Calling themselves "The Bloggers 13", they said the AIMS report was silent on several aspects.
Alex Au, editor, yawningbread.org, said: "We think that AIMS should have given more emphasis on the principled reasons why there should be deregulation. We feel it's important to have free speech and our regulations should reflect that."
Given the borderless nature of the Internet, the group said it cannot be governed. Instead of a formal regulation by the Media Development Authority of Singapore (MDA), they suggest letting the online community moderate themselves.
"We dislike the way that a lot of administrative discretion is given to the MDA. We suggested that the MDA's role should be much, much reduced," said Mr Au.
The bloggers are also pushing for a repeal of Section 33 of the Films Act, which bans political films. They said it is not practical, given that such films can find their way on video-sharing sites like YouTube.
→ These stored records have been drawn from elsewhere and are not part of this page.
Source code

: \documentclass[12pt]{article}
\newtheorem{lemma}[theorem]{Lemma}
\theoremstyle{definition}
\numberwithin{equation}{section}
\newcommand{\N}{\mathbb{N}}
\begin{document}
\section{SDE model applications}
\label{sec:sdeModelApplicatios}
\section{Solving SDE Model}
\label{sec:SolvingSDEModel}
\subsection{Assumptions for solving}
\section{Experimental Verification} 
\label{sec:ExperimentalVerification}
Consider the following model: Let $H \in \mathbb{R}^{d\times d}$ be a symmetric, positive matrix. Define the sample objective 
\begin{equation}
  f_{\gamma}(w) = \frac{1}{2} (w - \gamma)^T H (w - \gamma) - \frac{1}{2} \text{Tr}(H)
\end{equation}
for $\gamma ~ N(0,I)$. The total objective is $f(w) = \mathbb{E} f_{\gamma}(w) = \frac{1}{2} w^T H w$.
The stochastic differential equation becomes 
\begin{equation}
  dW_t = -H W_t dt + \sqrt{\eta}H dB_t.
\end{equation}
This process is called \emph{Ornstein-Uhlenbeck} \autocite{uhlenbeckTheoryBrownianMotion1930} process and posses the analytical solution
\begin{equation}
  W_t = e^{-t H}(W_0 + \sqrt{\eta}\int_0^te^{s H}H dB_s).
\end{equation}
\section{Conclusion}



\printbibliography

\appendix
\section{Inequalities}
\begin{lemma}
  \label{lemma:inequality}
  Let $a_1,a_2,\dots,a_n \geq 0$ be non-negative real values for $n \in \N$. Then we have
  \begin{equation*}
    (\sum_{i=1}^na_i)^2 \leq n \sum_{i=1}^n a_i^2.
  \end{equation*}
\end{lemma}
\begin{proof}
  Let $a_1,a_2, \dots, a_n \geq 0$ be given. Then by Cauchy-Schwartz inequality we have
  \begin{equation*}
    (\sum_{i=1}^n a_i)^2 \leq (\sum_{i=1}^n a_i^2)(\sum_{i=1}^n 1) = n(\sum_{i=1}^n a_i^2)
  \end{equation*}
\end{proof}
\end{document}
On the bloggers' proposals, AIMS said their feedback would be considered in its final report. The council also added that in many ways, it agreed with the bloggers on the general direction to take.
The question is in the pace of change. For some, the government is seen as playing catch-up with the tremendous speed at which the Internet is changing.
Arun Mahizhnan, deputy director, Institute of Policy Studies, said: "Just like the state, the bloggers are also addressing real issues, complex issues... The state has a collective interest and the bloggers are not just talking about the bloggers' interest, they are talking about Singaporeans' interest.
"Therefore, there are some differences in opinions, and I think both are reasonable positions and this needs to be looked at further."
On the issue of community moderation, Mr Arun said there is room for that in Singapore.
"We have learnt from other countries' experience that the Internet community is not entirely mad. There are a lot of sane and sensible people who can intervene... there is definitely room for community moderation as long as there is provision for legal action when it crosses the line," he said.
Members of the public can give their feedback on the AIMS report at www.aims.org.sg. The council will submit its final report to the government by November.